The Great Phenol Plot was a clandestine effort by the German government during the early years of World War I to divert American-produced phenol from the manufacture of high explosives that supported the British war effort. Phenol was used by the German-owned Bayer company, which could no longer import the compound from Britain, to produce aspirin.

==Background==
At the outbreak of World War I in 1914, most phenol used by American manufacturers was imported from the United Kingdom. A major precursor compound in organic chemistry, phenol was used to make salicylic acid for aspirin and the high explosive picric acid (trinitrophenol). It was also a primary component for Thomas Edison's "Diamond Disc" phonograph records, which were made from glue-bound wood flour or ceramic coated in a layer of an early phenol-based plastic (unlike other disc records of the time, which were made from shellac).

British phenol was soon being used almost exclusively for making explosives for the war effort, leaving little for export. By 1915, the price of phenol rose to the point that Bayer's aspirin plant was forced to drastically cut production; this was especially problematic because Bayer was instituting a new branding strategy in anticipation of the expiry of the aspirin patent in the United States. Counterfeiters and Canadian importers and smugglers were stepping up to meet demand for aspirin, and the war had disrupted the links between the American Bayer plant (in Rensselaer, New York) and the central Bayer headquarters in Germany. Thomas Edison was also facing phenol supply problems; in response, he built a factory near Johnstown, Pennsylvania, that could manufacture 12 ST of phenol per day. Edison's excess phenol seemed destined for American trinitrophenol production, which would be used to support the British.

==Plot==
Although the United States remained officially neutral until April 1917, it was increasingly throwing its support to the Allies through trade, especially after the May 1915 sinking of the British ocean liner Lusitania (whose death toll included 128 American passengers) by a German U-boat. While many Americans, including President Woodrow Wilson, supported the British, there was also considerable pro-German sentiment (though considerably less after the Lusitanias sinking). German ambassador Johann Heinrich von Bernstorff and Interior Ministry official Heinrich Albert were tasked with undermining American industry and maintaining public support for Germany. One of their agents was a former Bayer employee, Hugo Schweitzer.

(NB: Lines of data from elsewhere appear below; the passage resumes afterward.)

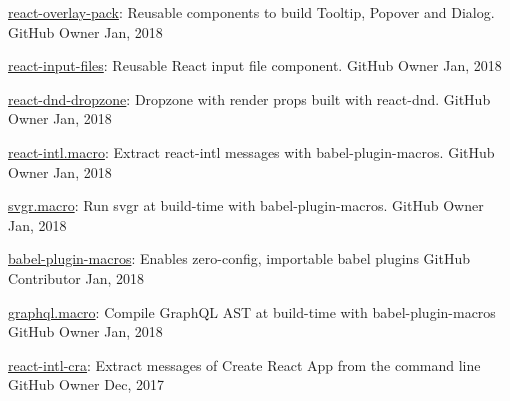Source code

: \begin{cvhonors}
  \cvhonor
    {\href{https://github.com/evenchange4/react-overlay-pack}{react-overlay-pack}: \textmd{Reusable components to build Tooltip, Popover and Dialog.}} %
    {GitHub} %
    {Owner} %
    {Jan, 2018} %

  \cvhonor
    {\href{https://github.com/evenchange4/react-input-files}{react-input-files}: \textmd{Reusable React input file component.}} %
    {GitHub} %
    {Owner} %
    {Jan, 2018} %

  \cvhonor
    {\href{https://github.com/evenchange4/react-dnd-dropzone}{react-dnd-dropzone}: \textmd{Dropzone with render props built with react-dnd.}} %
    {GitHub} %
    {Owner} %
    {Jan, 2018} %

  \cvhonor
    {\href{https://github.com/evenchange4/react-intl.macro}{react-intl.macro}: \textmd{Extract react-intl messages with babel-plugin-macros.}} %
    {GitHub} %
    {Owner} %
    {Jan, 2018} %

  \cvhonor
    {\href{https://github.com/evenchange4/svgr.macro}{svgr.macro}: \textmd{Run svgr at build-time with babel-plugin-macros.}} %
    {GitHub} %
    {Owner} %
    {Jan, 2018} %

  \cvhonor
    {\href{https://github.com/kentcdodds/babel-plugin-macros}{babel-plugin-macros}: \textmd{Enables zero-config, importable babel plugins}} %
    {GitHub} %
    {Contributor} %
    {Jan, 2018} %

  \cvhonor
    {\href{https://github.com/evenchange4/graphql.macro}{graphql.macro}: \textmd{Compile GraphQL AST at build-time with babel-plugin-macros}}
    {GitHub} %
    {Owner} %
    {Jan, 2018} %

  \cvhonor
    {\href{https://github.com/evenchange4/react-intl-cra}{react-intl-cra}: \textmd{Extract messages of Create React App from the command line}}
    {GitHub} %
    {Owner} %
    {Dec, 2017} %


\end{cvhonors}
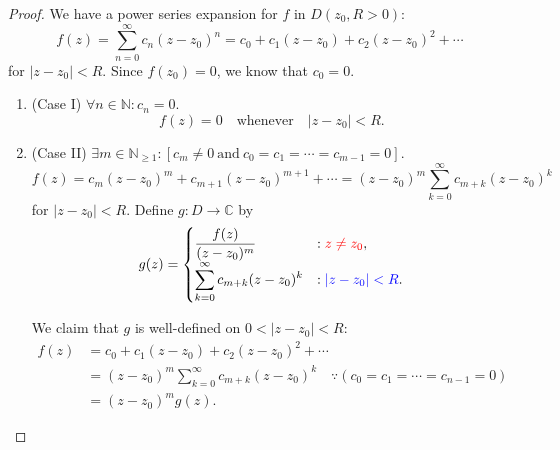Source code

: \documentclass[12pt,openany]{book}
\theoremstyle{definition}
\newcommand{\N}{\mathbb{N}}
\newcommand{\C}{\mathbb{C}}
\newcommand{\abs}[1]{\left\lvert #1 \right\rvert}
\begin{document}
	\begin{proof}
		We have a power series expansion for $f$ in $D(z_0, R>0)$: \[
		f(z)=\sum_{n=0}^\infty c_n(z-z_0)^n=c_0+c_1(z-z_0)+c_2(z-z_0)^2+\cdots
		\] for $\abs{z-z_0}<R$. Since $f(z_0)=0$, we know that $c_0=0$. \begin{enumerate}
			\item[] (Case I) $\forall n\in\N:c_n=0$. \[
			f(z)=0\quad\text{whenever}\quad \abs{z-z_0}<R.
			\]
			\item[] (Case II) $\exists m\in\N_{\geq 1}:[c_m\neq 0\ \text{and}\ c_0=c_1=\cdots=c_{m-1}=0]$. \[
			f(z)=c_m(z-z_0)^m+c_{m+1}(z-z_0)^{m+1}+\cdots =(z-z_0)^m\sum_{k=0}^{\infty}c_{m+k}(z-z_0)^k
			\] for $\abs{z-z_0}<R$. Define $g:D\to\C$ by \[
			g(z)=\begin{cases}
			\displaystyle \frac{f(z)}{(z-z_0)^m} &:\textcolor{red}{z\neq z_0},\\
			\displaystyle \sum_{k=0}^{\infty}c_{m+k}(z-z_0)^k &:\textcolor{blue}{\abs{z-z_0}<R}.\\
			\end{cases}
			\] \begin{center}
			\end{center} We claim that $g$ is well-defined on $0<\abs{z-z_0}<R$: \begin{align*}
			f(z)&=c_0+c_1(z-z_0)+c_2(z-z_0)^2+\cdots\\
			&=(z-z_0)^m\sum_{k=0}^{\infty}c_{m+k}(z-z_0)^k\quad\because(c_0=c_1=\cdots=c_{n-1}=0)\\
			&=(z-z_0)^m g(z).
			\end{align*}
		\end{enumerate}
	\end{proof}
\end{document}
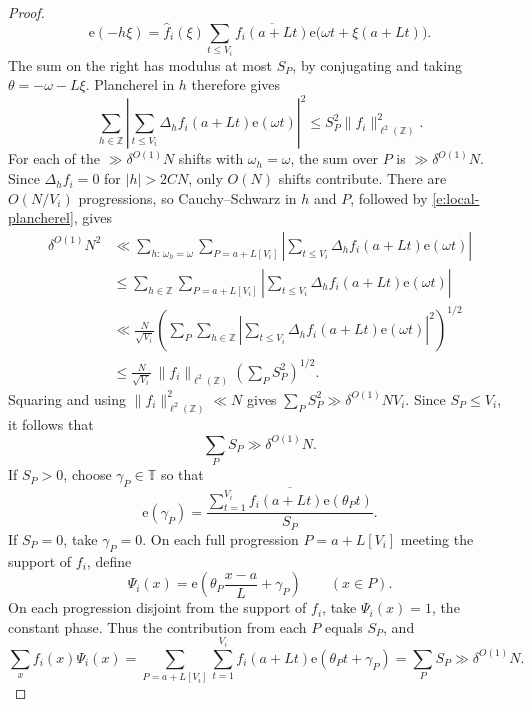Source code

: \documentclass[12pt]{amsart}
\newcommand{\1}{\mathbf 1}
\newcommand{\e}{\mathrm e}
\theoremstyle{definition}
\begin{document}
\begin{proof}
\[       \e(-h\xi)
 =\widehat f_i(\xi)\sum_{t\le V_i}
   \overline{f_i(a+Lt)}\e\bigl(\omega t+\xi(a+Lt)\bigr).
\]
The sum on the right has modulus at most \(S_P\), by conjugating
and taking \(\theta=-\omega-L\xi\). Plancherel in \(h\) therefore gives
\begin{equation}\label{e:local-plancherel}
 \sum_{h\in\mathbb Z}
 \left|\sum_{t\le V_i}\Delta_h f_i(a+Lt)\e(\omega t)\right|^2
 \le S_P^2\|f_i\|_{\ell^2(\mathbb Z)}^2.
\end{equation}
For each of the \(\gg\delta^{O(1)}N\) shifts with \(\omega_h=\omega\),
the sum over \(P\) is \(\gg\delta^{O(1)}N\). Since
\(\Delta_h f_i=0\) for \(|h|>2CN\), only \(O(N)\) shifts contribute.
There are \(O(N/V_i)\) progressions, so Cauchy--Schwarz in \(h\)
and \(P\), followed by \eqref{e:local-plancherel}, gives
\[
\begin{aligned}
 \delta^{O(1)}N^2
 &\ll \sum_{h:\,\omega_h=\omega}\sum_{P=a+L[V_i]}
      \left|\sum_{t\le V_i}\Delta_h f_i(a+Lt)\e(\omega t)\right|\\
 &\le \sum_{h\in\mathbb Z}\sum_{P=a+L[V_i]}
      \left|\sum_{t\le V_i}\Delta_h f_i(a+Lt)\e(\omega t)\right|\\
 &\ll \frac{N}{\sqrt{V_i}}
      \left(\sum_P\sum_{h\in\mathbb Z}
      \left|\sum_{t\le V_i}\Delta_h f_i(a+Lt)\e(\omega t)\right|^2
      \right)^{1/2}\\
 &\le \frac{N}{\sqrt{V_i}}\,
      \|f_i\|_{\ell^2(\mathbb Z)}
      \left(\sum_P S_P^2\right)^{1/2}.
\end{aligned}
\]
Squaring and using \(\|f_i\|_{\ell^2(\mathbb Z)}^2\ll N\) gives
\(\sum_P S_P^2\gg\delta^{O(1)}NV_i\).
Since \(S_P\leq V_i\), it follows that
\[\sum_P S_P\gg\delta^{O(1)}N.\]
If \(S_P>0\), choose \(\gamma_P\in\mathbb T\) so that
\[
 \e(\gamma_P)
 =\frac{\overline{\sum_{t=1}^{V_i}f_i(a+Lt)\e(\theta_Pt)}}{S_P}.
\]
If \(S_P=0\), take \(\gamma_P=0\). On each full progression \(P=a+L[V_i]\) meeting the support of
\(f_i\), define
\[
 \Psi_i(x)=\e\!\left(\theta_P\frac{x-a}{L}+\gamma_P\right)
 \qquad (x\in P).
\]
On each progression disjoint from the support of \(f_i\), take
\(\Psi_i(x)=1\), the constant phase.  Thus the contribution
from each \(P\) equals \(S_P\), and
\[
 \sum_x f_i(x)\Psi_i(x)
 =\sum_{P=a+L[V_i]}\sum_{t=1}^{V_i}
      f_i(a+Lt)\e(\theta_Pt+\gamma_P)
 =\sum_P S_P
 \gg \delta^{O(1)}N.
\]
\end{proof}
\end{document}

Schweitzer, with money funneled from Germany through Albert, set up a contract for a front company called the Chemical Exchange Association to buy all of Edison's excess phenol. Much of the phenol would go to the German-owned Chemische Fabrik von Heyden's American subsidiary; Heyden was the supplier of Bayer's salicylic acid for aspirin manufacture. By July 1915, Edison's plants were selling about three tons of phenol per day to Schweitzer; Heyden's salicylic acid production was soon back on line, and in turn Bayer's aspirin plant was running as well. Schweitzer sold the remainder of the phenol at a considerable profit, being careful to distribute it to only non-war-related industries.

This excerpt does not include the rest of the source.